WNJK
- Burgin, Kentucky; United States;
- Broadcast area: Nicholasville, Kentucky Richmond, Kentucky Danville, Kentucky Lexington, Kentucky
- Frequency: 105.9 MHz
- Branding: Jess FM 105.9

Programming
- Format: Adult contemporary
- Affiliations: Westwood One

Ownership
- Owner: Choice Radio Corporation; (Choice Radio NJK Corporation);

History
- First air date: 2010
- Former call signs: WKYB (2007–2014)
- Call sign meaning: Nicholasville Jessamine Kentucky

Technical information
- Licensing authority: FCC
- Facility ID: 170979
- Class: A
- ERP: 3,000 watts
- HAAT: 141 meters (463 ft)
- Transmitter coordinates: 37°48′49.0″N 84°39′28.0″W﻿ / ﻿37.813611°N 84.657778°W

Links
- Public license information: Public file; LMS;
- Webcast: Listen live

= WNJK =

Radio station in Burgin, Kentucky

WNJK (105.9 FM, "Jess FM") is an adult contemporary formatted broadcast radio station licensed to Burgin, Kentucky, serving Nicholasville, Richmond, Danville, and Lexington in Kentucky.

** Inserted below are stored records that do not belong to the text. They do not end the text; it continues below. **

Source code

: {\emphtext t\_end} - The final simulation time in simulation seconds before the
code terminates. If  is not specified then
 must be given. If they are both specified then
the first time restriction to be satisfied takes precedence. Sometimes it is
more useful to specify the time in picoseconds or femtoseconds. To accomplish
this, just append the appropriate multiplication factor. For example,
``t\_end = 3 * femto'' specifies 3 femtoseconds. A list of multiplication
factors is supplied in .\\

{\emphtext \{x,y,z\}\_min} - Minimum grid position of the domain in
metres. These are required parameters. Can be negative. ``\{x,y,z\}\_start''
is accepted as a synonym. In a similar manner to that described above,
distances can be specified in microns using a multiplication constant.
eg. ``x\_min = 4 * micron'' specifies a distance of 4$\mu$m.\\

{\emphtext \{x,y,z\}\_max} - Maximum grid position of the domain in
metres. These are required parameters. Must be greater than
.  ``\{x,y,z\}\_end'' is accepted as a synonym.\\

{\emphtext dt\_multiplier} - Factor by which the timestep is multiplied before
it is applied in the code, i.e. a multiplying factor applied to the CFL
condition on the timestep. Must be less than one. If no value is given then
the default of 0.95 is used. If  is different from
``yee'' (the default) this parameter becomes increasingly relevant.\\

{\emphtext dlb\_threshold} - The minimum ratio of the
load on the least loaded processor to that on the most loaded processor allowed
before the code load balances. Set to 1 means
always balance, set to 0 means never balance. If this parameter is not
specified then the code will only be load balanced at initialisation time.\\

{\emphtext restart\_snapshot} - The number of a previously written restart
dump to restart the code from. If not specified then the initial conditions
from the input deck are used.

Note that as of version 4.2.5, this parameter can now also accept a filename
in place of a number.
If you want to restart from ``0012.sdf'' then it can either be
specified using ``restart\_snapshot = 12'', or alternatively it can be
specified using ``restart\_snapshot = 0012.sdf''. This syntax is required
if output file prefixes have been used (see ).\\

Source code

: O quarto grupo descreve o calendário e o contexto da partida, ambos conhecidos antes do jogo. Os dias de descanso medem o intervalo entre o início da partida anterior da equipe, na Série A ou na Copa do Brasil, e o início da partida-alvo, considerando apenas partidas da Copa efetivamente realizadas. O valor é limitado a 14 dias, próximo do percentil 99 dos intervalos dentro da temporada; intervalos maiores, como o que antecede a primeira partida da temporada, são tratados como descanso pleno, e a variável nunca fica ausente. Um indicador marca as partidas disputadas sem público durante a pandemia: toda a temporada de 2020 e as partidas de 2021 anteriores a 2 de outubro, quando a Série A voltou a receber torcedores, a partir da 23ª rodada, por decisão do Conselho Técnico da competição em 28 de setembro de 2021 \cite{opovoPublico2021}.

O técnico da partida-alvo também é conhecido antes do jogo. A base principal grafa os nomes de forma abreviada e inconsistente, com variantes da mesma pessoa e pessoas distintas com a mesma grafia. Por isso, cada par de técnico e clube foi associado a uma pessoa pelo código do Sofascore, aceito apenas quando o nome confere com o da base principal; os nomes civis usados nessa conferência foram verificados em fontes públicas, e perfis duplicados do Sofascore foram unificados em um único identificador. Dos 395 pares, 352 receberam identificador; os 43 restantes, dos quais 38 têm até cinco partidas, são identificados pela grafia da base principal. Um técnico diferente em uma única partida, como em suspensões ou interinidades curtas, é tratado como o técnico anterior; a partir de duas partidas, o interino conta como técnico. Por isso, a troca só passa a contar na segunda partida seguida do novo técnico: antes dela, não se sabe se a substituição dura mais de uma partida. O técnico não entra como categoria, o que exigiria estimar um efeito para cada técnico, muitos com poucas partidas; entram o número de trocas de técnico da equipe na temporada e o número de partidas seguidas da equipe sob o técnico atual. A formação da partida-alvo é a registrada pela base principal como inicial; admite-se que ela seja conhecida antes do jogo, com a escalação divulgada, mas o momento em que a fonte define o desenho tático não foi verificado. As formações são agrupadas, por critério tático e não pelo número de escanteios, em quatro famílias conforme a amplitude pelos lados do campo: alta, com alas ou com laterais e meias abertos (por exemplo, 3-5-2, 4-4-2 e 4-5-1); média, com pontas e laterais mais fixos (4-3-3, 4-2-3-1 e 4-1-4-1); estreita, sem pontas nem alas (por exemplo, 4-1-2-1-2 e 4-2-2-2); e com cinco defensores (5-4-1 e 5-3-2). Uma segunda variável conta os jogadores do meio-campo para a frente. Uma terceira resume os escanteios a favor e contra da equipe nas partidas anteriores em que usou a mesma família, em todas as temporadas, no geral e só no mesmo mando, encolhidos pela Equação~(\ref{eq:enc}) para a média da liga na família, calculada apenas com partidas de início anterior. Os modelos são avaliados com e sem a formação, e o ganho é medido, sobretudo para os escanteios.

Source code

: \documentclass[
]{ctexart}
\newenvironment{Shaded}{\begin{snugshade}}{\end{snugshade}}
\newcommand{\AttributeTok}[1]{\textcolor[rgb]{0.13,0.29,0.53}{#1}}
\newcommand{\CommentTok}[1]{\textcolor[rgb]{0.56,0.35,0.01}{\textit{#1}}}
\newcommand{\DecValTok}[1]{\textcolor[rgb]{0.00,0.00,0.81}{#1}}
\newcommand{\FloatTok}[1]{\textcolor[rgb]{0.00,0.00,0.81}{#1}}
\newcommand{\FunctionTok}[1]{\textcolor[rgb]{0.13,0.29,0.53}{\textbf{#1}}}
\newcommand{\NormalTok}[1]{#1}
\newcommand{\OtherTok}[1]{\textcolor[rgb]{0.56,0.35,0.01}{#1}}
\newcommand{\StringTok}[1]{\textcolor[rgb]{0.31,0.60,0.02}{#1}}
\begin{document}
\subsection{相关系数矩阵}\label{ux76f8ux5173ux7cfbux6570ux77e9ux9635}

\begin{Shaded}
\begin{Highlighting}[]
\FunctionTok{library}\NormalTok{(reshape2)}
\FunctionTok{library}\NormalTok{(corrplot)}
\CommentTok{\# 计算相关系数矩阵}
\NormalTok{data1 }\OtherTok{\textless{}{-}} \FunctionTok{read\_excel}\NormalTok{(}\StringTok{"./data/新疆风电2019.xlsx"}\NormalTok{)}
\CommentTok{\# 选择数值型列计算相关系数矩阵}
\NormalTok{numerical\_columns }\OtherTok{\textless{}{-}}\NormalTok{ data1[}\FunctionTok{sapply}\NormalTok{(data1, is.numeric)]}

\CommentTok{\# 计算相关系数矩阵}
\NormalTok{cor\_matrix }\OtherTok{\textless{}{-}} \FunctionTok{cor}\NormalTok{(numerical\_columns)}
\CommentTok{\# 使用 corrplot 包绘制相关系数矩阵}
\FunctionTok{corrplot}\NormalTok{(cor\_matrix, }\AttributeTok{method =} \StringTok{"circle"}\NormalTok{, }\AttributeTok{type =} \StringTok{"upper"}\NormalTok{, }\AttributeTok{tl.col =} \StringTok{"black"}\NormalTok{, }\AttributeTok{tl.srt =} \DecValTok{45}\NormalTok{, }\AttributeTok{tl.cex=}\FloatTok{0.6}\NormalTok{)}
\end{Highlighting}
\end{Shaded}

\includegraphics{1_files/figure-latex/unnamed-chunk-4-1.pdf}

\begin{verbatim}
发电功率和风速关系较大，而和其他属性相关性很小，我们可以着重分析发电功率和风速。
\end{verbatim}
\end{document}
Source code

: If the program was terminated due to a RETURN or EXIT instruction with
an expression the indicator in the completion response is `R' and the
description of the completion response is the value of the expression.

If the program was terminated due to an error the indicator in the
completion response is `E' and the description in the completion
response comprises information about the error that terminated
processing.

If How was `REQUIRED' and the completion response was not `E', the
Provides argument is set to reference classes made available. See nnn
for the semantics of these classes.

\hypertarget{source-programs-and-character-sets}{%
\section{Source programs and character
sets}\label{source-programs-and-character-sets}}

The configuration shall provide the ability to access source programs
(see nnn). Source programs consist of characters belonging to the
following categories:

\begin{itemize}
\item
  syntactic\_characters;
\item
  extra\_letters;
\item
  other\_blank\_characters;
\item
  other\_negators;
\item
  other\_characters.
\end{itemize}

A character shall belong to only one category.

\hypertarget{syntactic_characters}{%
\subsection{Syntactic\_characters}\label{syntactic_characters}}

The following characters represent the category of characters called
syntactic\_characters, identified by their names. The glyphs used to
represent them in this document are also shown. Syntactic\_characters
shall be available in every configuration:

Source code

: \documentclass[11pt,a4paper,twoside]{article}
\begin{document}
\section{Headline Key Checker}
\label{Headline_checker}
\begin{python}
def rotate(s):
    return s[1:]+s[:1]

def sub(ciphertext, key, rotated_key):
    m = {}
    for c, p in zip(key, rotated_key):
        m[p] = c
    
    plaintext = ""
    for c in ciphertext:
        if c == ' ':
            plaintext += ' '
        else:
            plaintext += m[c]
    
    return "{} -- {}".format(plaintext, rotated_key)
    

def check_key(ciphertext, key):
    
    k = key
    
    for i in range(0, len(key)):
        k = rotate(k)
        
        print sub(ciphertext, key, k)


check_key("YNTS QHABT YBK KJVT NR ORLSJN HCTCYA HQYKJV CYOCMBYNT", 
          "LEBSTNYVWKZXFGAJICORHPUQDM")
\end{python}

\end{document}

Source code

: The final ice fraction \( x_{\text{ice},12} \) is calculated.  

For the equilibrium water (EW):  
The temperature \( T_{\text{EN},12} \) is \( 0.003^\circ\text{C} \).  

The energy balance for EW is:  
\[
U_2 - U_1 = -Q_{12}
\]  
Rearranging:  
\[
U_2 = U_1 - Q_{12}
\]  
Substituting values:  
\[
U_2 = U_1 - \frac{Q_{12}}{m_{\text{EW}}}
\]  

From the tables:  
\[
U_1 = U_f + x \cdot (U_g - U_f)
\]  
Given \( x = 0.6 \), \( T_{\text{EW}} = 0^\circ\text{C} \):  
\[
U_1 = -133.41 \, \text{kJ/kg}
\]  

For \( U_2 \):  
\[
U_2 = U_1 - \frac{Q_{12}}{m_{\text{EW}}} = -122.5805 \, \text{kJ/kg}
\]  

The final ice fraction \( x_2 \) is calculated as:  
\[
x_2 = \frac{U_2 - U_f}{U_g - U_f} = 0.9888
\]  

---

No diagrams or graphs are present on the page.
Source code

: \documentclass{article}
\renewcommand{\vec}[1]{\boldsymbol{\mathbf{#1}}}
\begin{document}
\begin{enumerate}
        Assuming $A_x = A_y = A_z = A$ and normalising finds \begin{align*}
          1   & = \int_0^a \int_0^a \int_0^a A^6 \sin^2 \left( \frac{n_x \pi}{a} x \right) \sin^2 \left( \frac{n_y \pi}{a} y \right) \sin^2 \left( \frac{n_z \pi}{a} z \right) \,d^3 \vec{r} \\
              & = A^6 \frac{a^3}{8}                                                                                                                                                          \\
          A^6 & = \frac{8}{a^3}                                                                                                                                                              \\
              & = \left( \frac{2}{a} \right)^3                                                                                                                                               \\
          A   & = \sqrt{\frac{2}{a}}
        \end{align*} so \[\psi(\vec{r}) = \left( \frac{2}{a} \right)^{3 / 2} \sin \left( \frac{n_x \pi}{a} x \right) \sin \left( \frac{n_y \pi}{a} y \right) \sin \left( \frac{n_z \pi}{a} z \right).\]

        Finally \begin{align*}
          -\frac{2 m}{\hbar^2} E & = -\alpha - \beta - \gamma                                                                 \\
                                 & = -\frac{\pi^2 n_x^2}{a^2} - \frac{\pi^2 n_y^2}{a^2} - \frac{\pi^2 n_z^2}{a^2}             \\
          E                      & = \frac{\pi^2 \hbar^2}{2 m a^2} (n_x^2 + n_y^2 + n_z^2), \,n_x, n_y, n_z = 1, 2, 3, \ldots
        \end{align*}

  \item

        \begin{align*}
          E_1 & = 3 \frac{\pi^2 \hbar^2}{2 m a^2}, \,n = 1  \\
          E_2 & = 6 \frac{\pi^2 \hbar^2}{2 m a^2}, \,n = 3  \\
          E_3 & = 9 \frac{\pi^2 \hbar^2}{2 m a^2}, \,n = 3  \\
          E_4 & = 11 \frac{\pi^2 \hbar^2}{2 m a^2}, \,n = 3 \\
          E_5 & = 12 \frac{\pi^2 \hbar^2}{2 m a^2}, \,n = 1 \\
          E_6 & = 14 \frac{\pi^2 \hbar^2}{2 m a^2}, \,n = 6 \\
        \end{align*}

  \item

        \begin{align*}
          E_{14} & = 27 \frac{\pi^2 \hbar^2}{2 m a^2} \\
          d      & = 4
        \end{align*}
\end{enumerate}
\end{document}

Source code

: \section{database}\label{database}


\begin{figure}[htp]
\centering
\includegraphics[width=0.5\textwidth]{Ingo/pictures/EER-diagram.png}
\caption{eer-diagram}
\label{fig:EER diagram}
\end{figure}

WNJK is owned and operated by Choice Radio NJK Corporation.

==Live Sports==
Wilmore, Kentucky-based Asbury University (AU), entered into an agreement with Choice Radio Corporation, on November 16, 2018. WNJK would carry AU's men's and women's basketball games live, along with the "Asbury Sports Minute", airing twice daily. During AU's 2019/2020 athletic season, WNJK will add live coverage of baseball and softball games to the broadcast docket, which includes men's and women's basketball games.